C’è del vero in questa stroncatura comunque ingenerosa: aggrappato a principi astratti e sbeffeggiati, privo di duttilità politica e incapace di scorgere le cause di avvenimenti che si susseguono a ritmo incalzante, Catone il Giovane si presta, in fondo inconsapevolmente, a farsi strumento di un’oligarchia senza scrupoli che mira soltanto alla conservazione del proprio vacillante potere. Mentre l’appoggio offerto agli ottimati dall’homo novus Cicerone è dettato da ambizione personale, quello di Marco Porcio è frutto di miopia – sembra che egli alle volte si compiaccia di distogliere lo sguardo e, per dirla con Montanelli, di turarsi il naso. E’ nell’affaire Catilina che dà il meglio e il peggio di sé: Cesare ha quasi indotto il Senato a usare clemenza verso i congiurati, allora Catone si alza dal suo scranno e sfodera un discorso violento, condito da allusioni nemmeno tanto velate a una complicità del futuro conquistatore delle Gallie con i rivoltosi, che vengono condannati a morte senza processo (“se fra lo spavento di tutti egli – Cesare ndr – è il solo a non avere paura, tanto più importa che io e voi temiamo”). Catone si rende così corresponsabile di una gravissima violazione di quell’ordinamento costituzionale che pure difende a parole – e sospetto soprattutto in odio a Giulio Cesare, di cui prima degli altri ha intuito la pericolosità per una Res publica che si sta autocondannando. Non è con le esecuzioni capitali e lo stato d’assedio che si può fermare il rinnovamento, se questo è reso necessario dalla fatiscenza delle strutture esistenti: Catone mostra di non rendersi conto che la dissoluzione (morale e politica) dello Stato e l’emergere di avventurieri sono imputabili al malgoverno della sua pars.
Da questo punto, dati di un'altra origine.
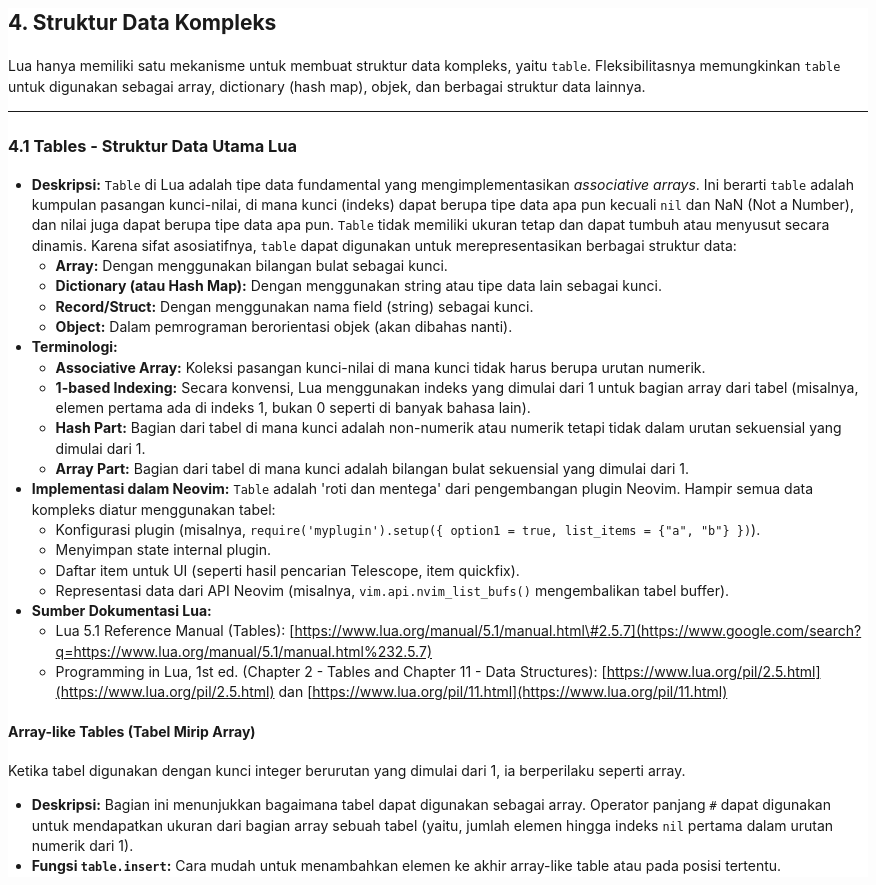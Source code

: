 ## 4\. Struktur Data Kompleks

Lua hanya memiliki satu mekanisme untuk membuat struktur data kompleks, yaitu `table`. Fleksibilitasnya memungkinkan `table` untuk digunakan sebagai array, dictionary (hash map), objek, dan berbagai struktur data lainnya.

---

### 4.1 Tables - Struktur Data Utama Lua

- **Deskripsi:** `Table` di Lua adalah tipe data fundamental yang mengimplementasikan _associative arrays_. Ini berarti `table` adalah kumpulan pasangan kunci-nilai, di mana kunci (indeks) dapat berupa tipe data apa pun kecuali `nil` dan NaN (Not a Number), dan nilai juga dapat berupa tipe data apa pun. `Table` tidak memiliki ukuran tetap dan dapat tumbuh atau menyusut secara dinamis. Karena sifat asosiatifnya, `table` dapat digunakan untuk merepresentasikan berbagai struktur data:
  - **Array:** Dengan menggunakan bilangan bulat sebagai kunci.
  - **Dictionary (atau Hash Map):** Dengan menggunakan string atau tipe data lain sebagai kunci.
  - **Record/Struct:** Dengan menggunakan nama field (string) sebagai kunci.
  - **Object:** Dalam pemrograman berorientasi objek (akan dibahas nanti).
- **Terminologi:**
  - **Associative Array:** Koleksi pasangan kunci-nilai di mana kunci tidak harus berupa urutan numerik.
  - **1-based Indexing:** Secara konvensi, Lua menggunakan indeks yang dimulai dari 1 untuk bagian array dari tabel (misalnya, elemen pertama ada di indeks 1, bukan 0 seperti di banyak bahasa lain).
  - **Hash Part:** Bagian dari tabel di mana kunci adalah non-numerik atau numerik tetapi tidak dalam urutan sekuensial yang dimulai dari 1.
  - **Array Part:** Bagian dari tabel di mana kunci adalah bilangan bulat sekuensial yang dimulai dari 1.
- **Implementasi dalam Neovim:** `Table` adalah 'roti dan mentega' dari pengembangan plugin Neovim. Hampir semua data kompleks diatur menggunakan tabel:
  - Konfigurasi plugin (misalnya, `require('myplugin').setup({ option1 = true, list_items = {"a", "b"} })`).
  - Menyimpan state internal plugin.
  - Daftar item untuk UI (seperti hasil pencarian Telescope, item quickfix).
  - Representasi data dari API Neovim (misalnya, `vim.api.nvim_list_bufs()` mengembalikan tabel buffer).
- **Sumber Dokumentasi Lua:**
  - Lua 5.1 Reference Manual (Tables): [https://www.lua.org/manual/5.1/manual.html\#2.5.7](https://www.google.com/search?q=https://www.lua.org/manual/5.1/manual.html%232.5.7)
  - Programming in Lua, 1st ed. (Chapter 2 - Tables and Chapter 11 - Data Structures): [https://www.lua.org/pil/2.5.html](https://www.lua.org/pil/2.5.html) dan [https://www.lua.org/pil/11.html](https://www.lua.org/pil/11.html)

#### Array-like Tables (Tabel Mirip Array)

Ketika tabel digunakan dengan kunci integer berurutan yang dimulai dari 1, ia berperilaku seperti array.

- **Deskripsi:** Bagian ini menunjukkan bagaimana tabel dapat digunakan sebagai array. Operator panjang `#` dapat digunakan untuk mendapatkan ukuran dari bagian array sebuah tabel (yaitu, jumlah elemen hingga indeks `nil` pertama dalam urutan numerik dari 1).
- **Fungsi `table.insert`:** Cara mudah untuk menambahkan elemen ke akhir array-like table atau pada posisi tertentu.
Siamo nel 63 a.C.: il nostro uomo ha ancora parecchi anni davanti a sé. Li spende abbastanza bene, a parer mio, anche se seguita a militare dalla parte sbagliata (ammesso che l’altra sia “giusta”). Lo mandano a governare l’isola di Cipro: benché non si accorga dei maneggi di Bruto (sempre questo voler serrare le palpebre!), non deruba nessuno e torna a casa “povero”. Lo giudichiamo un comportamento normale? Non lo è: proconsoli e propretori romani arraffavano in provincia tutto il possibile, per rientrare dai debiti e procacciarsi un avanzamento di carriera o uno scatto sociale. Catone no: amministra con giustizia, si fa rispettare. In un universo corrotto non è vanto da poco. Continua a odiare Cesare, di cui non coglie l’inquietante grandezza, ma non si può dire che la sua sia un’immotivata ossessione: anticipa la sensibilità moderna quando chiede in Senato, dopo l’orribile strage di Usipeti e Tencteri, che il condottiero sia per punizione consegnato ai nemici. Di fatto lo accusa di crimini contro l’umanità: ha ragione, ma stavolta è in anticipo di migliaia di anni (anche su di noi), e il suo appello cade nel vuoto.
Il consolato gli viene negato, ma quando si tratta di parare la minaccia di Cesare Catone non si tira indietro. Non ama Pompeo – un piccolo Cesare non all’altezza – e presto si avvede che a muovere Cicerone e compagnia sono paura e brama di potere: cionondimeno si arruola, perché alle sue idee, per quanto stantie, è fedele sul serio. Narrano gli antichi che, nella tenda del comandante repubblicano, si tiene in disparte dagli altri: è disgustato da quella gente impegnata solamente a spartirsi cariche future, lo addolora la prospettiva di una mattanza di concittadini, a qualunque fazione appartengano, biasima il cinismo di “compagni di partito” che gli appaiono sempre più lontani e di cui tocca con mano viltà e opportunismo. Lui è e resta un “uomo contro”, anche se si è lasciato infinocchiare, anche se ha scambiato un’accolta di farabutti per i patres ancestrali. Continua però a rispettare regole che valgono solamente per lui: rifiuta di anteporsi a boriose nullità che magari la carriera se la sono comprata, accetta un ruolo di secondo piano che tuttavia lo espone in caso di insuccesso alla vendetta cesariana.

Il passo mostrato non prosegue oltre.